Вайолет сидит за столом “взрослых” рядом с Гроди. Я не ревную. Это как если бы доберман связался с чихуахуа. Хотя вообще-то напрягает, когда он начинает болтать с ней.
После ужина они с Теном заводят речь о повторной поездке в казино, и эта мысль заражает всю компанию. Я размышляю, не стоит ли поехать с ними, просто чтобы попробовать оказаться наедине с Вайолет, но решаю, что не стоит. Мне ни к чему узнавать ближе кого-то из этих людей, в том числе и ее.
Вместо того чтобы ехать вместе со всеми, я опять иду в кабинет в домике администрации и, изо всех сил стараясь не смотреть на фото семьи Семмел, проверяю свою почту. А тут Милл-От уже ответил на сообщение, которое я послал ему перед ужином, о том, что третейским судьей оказалась Пэйлин. Поскольку я знаю, что в письме приказ возвращаться домой, оставляю его на потом. И читаю очередную весточку от Робби, австралийского паренька, что подменяет меня на корабле.
От него только одна строчка: “все заблевано”. Даже не с прописной буквы.
Спрашиваю его о подробностях и желаю скорейшего выздоровления, если все заблевал он. Затем открываю письмо от Милл-Ота:
“Пэйлин как судья меня устраивает. Действуйте по плану”.
Ну ни хрена себе!
Я, конечно, признателен ему за возможность еще побыть здесь с Вайолет, особенно если та перестанет меня бойкотировать, но все равно поражен. И возмущен. Швырять на ветер два миллиона долларов – это отвратительно, как бы богат ты ни был. По крайней мере, в “Позолоченном веке”[72] они хоть что-то там покрывали позолотой.

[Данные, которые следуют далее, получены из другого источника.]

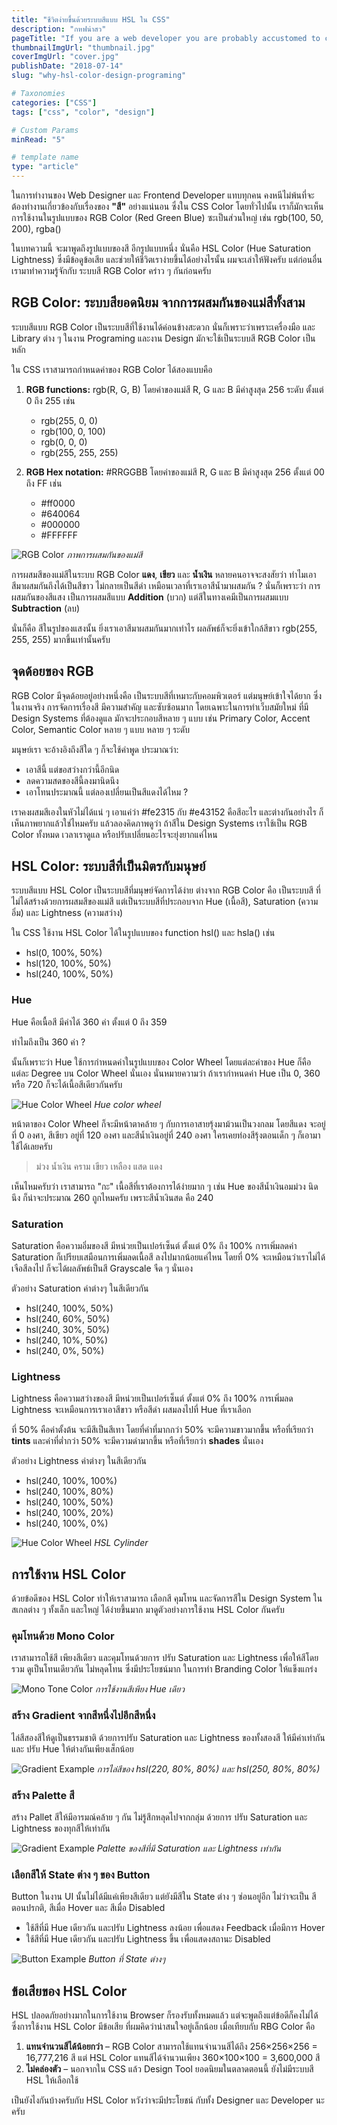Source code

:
 ```yaml
---
title: "ชีวิตง่ายขึ้นด้วยระบบสีแบบ HSL ใน CSS"
description: "กหฟน่าสว"
pageTitle: "If you are a web developer you are probably accustomed to colours which look like this | chanto.io"
thumbnailImgUrl: "thumbnail.jpg"
coverImgUrl: "cover.jpg"
publishDate: "2018-07-14"
slug: "why-hsl-color-design-programing"

# Taxonomies
categories: ["CSS"]
tags: ["css", "color", "design"]

# Custom Params
minRead: "5"

# template name
type: "article"
---
```


ในการทำงานของ Web Designer และ Frontend Developer แทบทุกคน คงหนีไม่พ้นที่จะต้องทำงานเกี่ยวข้องกับเรื่องของ **"สี"** อย่างแน่นอน ซึ่งใน CSS Color โดยทั่วไปนั้น เราก็มักจะเห็นการใช้งานในรูปแบบของ RGB Color (Red Green Blue) ซะเป็นส่วนใหญ่ เช่น rgb(100, 50, 200), rgba()

ในบทความนี้ จะมาพูดถึงรูปแบบของสี อีกรูปแบบหนึ่ง นั่นคือ HSL Color (Hue Saturation Lightness) ซึ่งมีข้อดูข้อเสีย และช่วยให้ชีวิตเราง่ายขึ้นได้อย่างไรนั้น ผมจะเล่าให้ฟังครับ แต่ก่อนอื่น เรามาทำความรู้จักกับ ระบบสี RGB Color คร่าว ๆ กันก่อนครับ

<!-- <a href="https://en.wikipedia.org/wiki/List_of_color_spaces_and_their_uses" target="_blank" rel="noopener noreferrer" class="bio-link -fancy">Color Space</a> -->
<!-- _"ขอสีเดิมนะแต่ปรับให้สว่างกว่านี้หน่อย"_ -->

## RGB Color: ระบบสียอดนิยม จากการผสมกันของแม่สีทั้งสาม

ระบบสีแบบ RGB Color เป็นระบบสีที่ใช้งานได้ค่อนข้างสะดวก นั่นก็เพราะว่าเพราะเครื่องมือ และ Library ต่าง ๆ ในงาน Programing และงาน Design มักจะใช้เป็นระบบสี RGB Color เป็นหลัก

ใน CSS เราสามารถกำหนดค่าของ RGB Color ได้สองแบบคือ

1. **RGB functions:** rgb(R, G, B) โดยค่าของแม่สี R, G และ B มีค่าสูงสุด 256 ระดับ ตั้งแต่ 0 ถึง 255 เช่น

	- <span class="_w-16px _h-16px _dp-ilb _bdrd-32px" style="background: rgb(255, 0, 0)"></span> rgb(255, 0, 0)
	- <span class="_w-16px _h-16px _dp-ilb _bdrd-32px" style="background: rgb(100, 0, 100)"></span> rgb(100, 0, 100)
	- <span class="_w-16px _h-16px _dp-ilb _bdrd-32px" style="background: rgb(0, 0, 0)"></span> rgb(0, 0, 0)
	- <span class="_w-16px _h-16px _dp-ilb _bdrd-32px _bdw-1px _bdcl-gray" style="background: rgb(255, 255, 255)"></span> rgb(255, 255, 255)
2. **RGB Hex notation:** #RRGGBB โดยค่าของแม่สี R, G และ B มีค่าสูงสุด 256 ตั้งแต่ 00 ถึง FF เช่น

	- <span class="_w-16px _h-16px _dp-ilb _bdrd-32px" style="background: #ff0000"></span> #ff0000
	- <span class="_w-16px _h-16px _dp-ilb _bdrd-32px" style="background: #640064"></span> #640064
	- <span class="_w-16px _h-16px _dp-ilb _bdrd-32px" style="background: #000000"></span> #000000
	- <span class="_w-16px _h-16px _dp-ilb _bdrd-32px _bdw-1px _bdcl-gray" style="background: #FFFFFF"></span> #FFFFFF

<p class="_tal-ct">
	<img src="rgb.svg" alt="RGB Color" class="_mxw-256px">
	<em>ภาพการผสมกันของแม่สี</em>
</p>

การผสมสีของแม่สีในระบบ RGB Color **แดง**, **เขียว** และ **น้ำเงิน** หลายคนอาจจะสงสัยว่า ทำไมเอาสีมาผสมกันถึงได้เป็นสีขาว ไม่กลายเป็นสีดำ เหมือนเวลาที่เราเอาสีน้ำมาผสมกัน ? นั่นก็เพราะว่า การผสมกันของสีแสง เป็นการผสมสีแบบ **Addition** (บวก) แต่สีในทางเคมีเป็นการผสมแบบ **Subtraction** (ลบ)

นั่นก็คือ สีในรูปของแสงนั้น ยิ่งเราเอาสีมาผสมกันมากเท่าไร ผลลัพธ์ก็จะยิ่งเข้าใกล้สีขาว rgb(255, 255, 255) มากขึ้นเท่านั้นครับ

## จุดด้อยของ RGB
RGB Color มีจุดด้อยอยู่อย่างหนึ่งคือ เป็นระบบสีที่เหมาะกับคอมพิวเตอร์ แต่มนุษย์เข้าใจได้ยาก ซึ่งในงานจริง การจัดการเรื่องสี มีความสำคัญ และซับซ้อนมาก โดยเฉพาะในการทำเว็บสมัยใหม่ ที่มี Design Systems ที่ต้องดูแล มักจะประกอบสีหลาย ๆ แบบ เช่น Primary Color, Accent Color, Semantic Color หลาย ๆ แบบ หลาย ๆ ระดับ

มนุษย์เรา จะอ้างอิงถึงสีใด ๆ ก็จะใช้คำพูด ประมาณว่า:

- เอาสีนี้ แต่ขอสว่างกว่านี้อีกนิด
- ลดความสดของสีนี้ลงมานิดนึง
- เอาโทนประมาณนี้ แต่ลองเปลี่ยนเป็นสีแดงได้ไหม ?

เราคงผสมสีเองในหัวไม่ได้แน่ ๆ เอาแค่ว่า #fe2315 กับ #e43152 คือสีอะไร และต่างกันอย่างไร ก็เห็นภาพยากแล้วใช่ไหมครับ แล้วลองคิดภาพดูว่า ถ้าสีใน Design Systems เราใช้เป็น RGB Color ทั้งหมด เวลาเราดูแล หรือปรับเปลี่ยนอะไรจะยุ่งยากแค่ไหน

## HSL Color: ระบบสีที่เป็นมิตรกับมนุษย์
ระบบสีแบบ HSL Color เป็นระบบสีที่มนุษย์จัดการได้ง่าย ต่างจาก RGB Color คือ เป็นระบบสี ที่ไม่ได้สร้างด้วยการผสมสีของแม่สี แต่เป็นระบบสีที่ประกอบจาก Hue (เนื้อสี), Saturation (ความอิ่ม) และ Lightness (ความสว่าง)

ใน CSS ใช้งาน HSL Color ได้ในรูปแบบของ function hsl() และ hsla() เช่น

- <span class="_w-16px _h-16px _dp-ilb _bdrd-32px" style="background: hsl(0, 100%, 50%)"></span> hsl(0, 100%, 50%)
- <span class="_w-16px _h-16px _dp-ilb _bdrd-32px" style="background: hsl(120, 100%, 50%)"></span> hsl(120, 100%, 50%)
- <span class="_w-16px _h-16px _dp-ilb _bdrd-32px" style="background: hsl(240, 100%, 50%)"></span> hsl(240, 100%, 50%)

### Hue
Hue คือเนื้อสี มีค่าได้ 360 ค่า ตั้งแต่ 0 ถึง 359

ทำไมถึงเป็น 360 ค่า ?

นั้นก็เพราะว่า Hue ใช้การกำหนดค่าในรูปแบบของ Color Wheel โดยแต่ละค่าของ Hue ก็คือแต่ละ Degree บน Color Wheel นั่นเอง นั่นหมายความว่า ถ้าเรากำหนดค่า Hue เป็น 0, 360 หรือ 720 ก็จะได้เนื้อสีเดียวกันครับ

<p class="_tal-ct">
	<img src="hue.svg" alt="Hue Color Wheel" class="_mxw-256px" style="hsl(260, 100%, 50%)">
	<em>Hue color wheel</em>
</p>

หน้าตาของ Color Wheel ก็จะมีหน้าตาคล้าย ๆ กับการเอาสายรุ้งมาม้วนเป็นวงกลม โดยสีแดง จะอยู่ที่ 0 องศา, สีเขียว อยู่ที่ 120 องศา และสีน้ำเงินอยู่ที่ 240 องศา ใครเคยท่องสีรุ้งตอนเด็ก ๆ ก็เอามาใช้ได้เลยครับ

> ม่วง น้ำเงิน คราม เขียว เหลือง แสด แดง

เห็นไหมครับว่า เราสามารถ "กะ" เนื้อสีที่เราต้องการได้ง่ายมาก ๆ เช่น Hue ของสีน้ำเงินอมม่วง นิดนึง ก็น่าจะประมาณ 260 ถูกไหมครับ เพราะสีน้ำเงินสด คือ 240

### Saturation
Saturation คือความอิ่มของสี มีหน่วยเป็นเปอร์เซ็นต์ ตั้งแต่ 0% ถึง 100% การเพิ่มลดค่า Saturation ก็เปรียบเสมือนการเพิ่มลดเนื้อสี ลงไปมากน้อยแค่ไหน โดยที่ 0% จะเหมือนว่าเราไม่ได้เจือสีลงไป ก็จะได้ผลลัพธ์เป็นสี Grayscale จืด ๆ นั่นเอง

ตัวอย่าง Saturation ค่าต่างๆ ในสีเดียวกัน

- <span class="_w-16px _h-16px _dp-ilb _bdrd-32px" style="background: hsl(240, 100%, 50%)"></span> hsl(240, 100%, 50%)
- <span class="_w-16px _h-16px _dp-ilb _bdrd-32px" style="background: hsl(240, 60%, 50%)"></span> hsl(240, 60%, 50%)
- <span class="_w-16px _h-16px _dp-ilb _bdrd-32px" style="background: hsl(240, 30%, 50%)"></span> hsl(240, 30%, 50%)
- <span class="_w-16px _h-16px _dp-ilb _bdrd-32px" style="background: hsl(240, 10%, 50%)"></span> hsl(240, 10%, 50%)
- <span class="_w-16px _h-16px _dp-ilb _bdrd-32px" style="background: hsl(240, 0%, 50%)"></span> hsl(240, 0%, 50%)

### Lightness

Lightness คือความสว่างของสี มีหน่วยเป็นเปอร์เซ็นต์ ตั้งแต่ 0% ถึง 100% การเพิ่มลด Lightness จะเหมือนการเราเอาสีขาว หรือสีดำ ผสมลงไปที่ Hue ที่เราเลือก

 ที่ 50% คือค่าตั้งต้น จะมีสีเป็นสีเทา โดยที่ค่าที่มากกว่า 50% จะมีความขาวมากขึ้น หรือที่เรียกว่า **tints** และค่าที่ต่ำกว่า 50% จะมีความดำมากขึ้น หรือที่เรียกว่า **shades** นั่นเอง

ตัวอย่าง Lightness ค่าต่างๆ ในสีเดียวกัน

- <span class="_w-16px _h-16px _dp-ilb _bdrd-32px _bdw-1px _bdcl-gray" style="background: hsl(240, 100%, 100%)"></span> hsl(240, 100%, 100%)
- <span class="_w-16px _h-16px _dp-ilb _bdrd-32px" style="background: hsl(240, 100%, 80%)"></span> hsl(240, 100%, 80%)
- <span class="_w-16px _h-16px _dp-ilb _bdrd-32px" style="background: hsl(240, 100%, 50%)"></span> hsl(240, 100%, 50%)
- <span class="_w-16px _h-16px _dp-ilb _bdrd-32px" style="background: hsl(240, 100%, 20%)"></span> hsl(240, 100%, 20%)
- <span class="_w-16px _h-16px _dp-ilb _bdrd-32px" style="background: hsl(240, 100%, 0%)"></span> hsl(240, 100%, 0%)

<p class="_tal-ct">
	<img src="hsl.jpg" alt="Hue Color Wheel" class="_mxw-512px" style="hsl(260, 100%, 50%)">
	<em>HSL Cylinder</em>
</p>

## การใช้งาน HSL Color

ด้วยข้อดีของ HSL Color ทำให้เราสามารถ เลือกสี คุมโทน และจัดการสีใน Design System ในสเกลต่าง ๆ ทั้งเล็ก และใหญ่ ได้ง่ายขึ้นมาก มาดูตัวอย่างการใช้งาน HSL Color กันครับ

### คุมโทนด้วย Mono Color
เราสามารถใช้สี เพียงสีเดียว และคุมโทนด้วยการ ปรับ Saturation และ Lightness เพื่อให้สีโดยรวม ดูเป็นโทนเดียวกัน ไม่หลุดโทน ซึ่งมีประโยชน์มาก ในการทำ Branding Color ให้แข็งแกร่ง

<p class="_tal-ct">
	<img src="ui.svg" alt="Mono Tone Color" class="_mxw-512px">
	<em>การใช้งานสีเพียง Hue เดียว</em>
</p>

### สร้าง Gradient จากสีหนึ่งไปอีกสีหนึ่ง

ไล่สีสองสีให้ดูเป็นธรรมชาติ ด้วยการปรับ Saturation และ Lightness ของทั้งสองสี ให้มีค่าเท่ากัน และ ปรับ Hue ให้ต่างกันเพียงเส็กน้อย

<p class="_tal-ct">
	<img src="grad.svg" alt="Gradient Example" class="_mxw-512px">
	<em>การไล่สีของ hsl(220, 80%, 80%) และ hsl(250, 80%, 80%)</em>
</p>

### สร้าง Palette สี

สร้าง Pallet สีให้มีอารมณ์คล้าย ๆ กัน ไม่รู้สึกหลุดไปจากกลุ่ม ด้วยการ ปรับ Saturation และ Lightness ของทุกสีให้เท่ากัน

<p class="_tal-ct">
	<img src="palette.jpg" alt="Gradient Example" class="_mxw-512px">
	<em>Palette ของสีที่มี Saturation และ Lightness เท่ากัน</em>
</p>

### เลือกสีให้ State ต่าง ๆ ของ Button

Button ในงาน UI นั้นไม่ได้มีแค่เพียงสีเดียว แต่ยังมีสีใน State ต่าง ๆ ซ่อนอยู่อีก ไม่ว่าจะเป็น สีตอนปรกติ, สีเมื่อ Hover และ สีเมื่อ Disabled

- ใช้สีที่มี Hue เดียวกัน และปรับ Lightness ลงน้อย เพื่อแสดง Feedback เมื่อมีการ Hover
- ใช้สีที่มี Hue เดียวกัน และปรับ Lightness ขึ้น เพื่อแสดงสถานะ Disabled

<p class="_tal-ct">
	<img src="button.svg" alt="Button Example" class="_mxw-512px">
	<em>Button ที่ State ต่างๆ</em>
</p>

## ข้อเสียของ HSL Color

HSL ปลอดภัยอย่างมากในการใช้งาน Browser ก็รองรับทั้งหมดแล้ว แต่จะพูดถึงแต่ข้อดีก็คงไม่ได้ ซึ่งการใช้งาน HSL Color มีข้อเสีย ที่ผมคิดว่าน่าสนใจอยู่เล็กน้อย เมื่อเทียบกับ RBG Color คือ

1. **แทนจำนวนสีได้น้อยกว่า** – RGB Color สามารถใช้แทนจำนวนสีได้ถึง 256×256×256 = 16,777,216 สี แต่ HSL Color แทนสีได้จำนวนเพียง 360×100×100 = 3,600,000 สี
2. **ไม่คล่องตัว** – นอกจากใน CSS แล้ว Design Tool ยอดนิยมในตลาดตอนนี้ ยังไม่มีระบบสี HSL ให้เลือกใช้

เป็นยังไงกันบ้างครับกับ HSL Color หวังว่าจะมีประโยชน์ กับทั้ง Designer และ Developer นะครับ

Однако Милл-От отвечает и по другим пунктам. Например, что в Финиксе (Аризона) действительно есть бюро расследований “Пустынный орел” и что там работает – точнее, владеет им – кекс по имени Майкл Беннет, подходящий под описание кекса с фотоаппаратом. А Кристин Семмел, мать Отем, сейчас живет вроде бы в Сан-Диего, и у нее есть телефон.
Все еще недоумевая, какого черта Милл-Оту так уж приспичило убедиться в существовании чудовища в озере Уайт, звоню Кристин Семмел.
– Да? – голос ее похож на шепот.
– Мисс Семмел?
– Да?
– Меня зовут Лайонел Азимут. Я врач. Я вроде как помогаю расследовать потенциально преступные действия здесь, в Миннесоте.
Ничего.
– Это долгая история, но я был бы рад изложить вам подробности.
– Это Реджи? – спрашивает она.
– Нет.
– Вы звоните с турбазы.
– Да. Я остановился здесь. Но, как я уже сказал…
– Он еще кого-то убил?
Ну что ж.
– Еще кого-то помимо кого? – спрашиваю я.
Помолчав, она отвечает:
– Он убил моего мужа и мою дочь.
Я жду, пока она скажет что-нибудь еще, но нет.
– Почему вы так думаете?
– Я это знаю.
– Можно спросить, откуда?
Снова пауза.
– Реджи собирался объявить, что в озере Уайт есть чудовище. Он убил мою дочь, чтобы все подумали, будто это сделал монстр. Потом он убил моего мужа, чтобы завладеть бизнесом.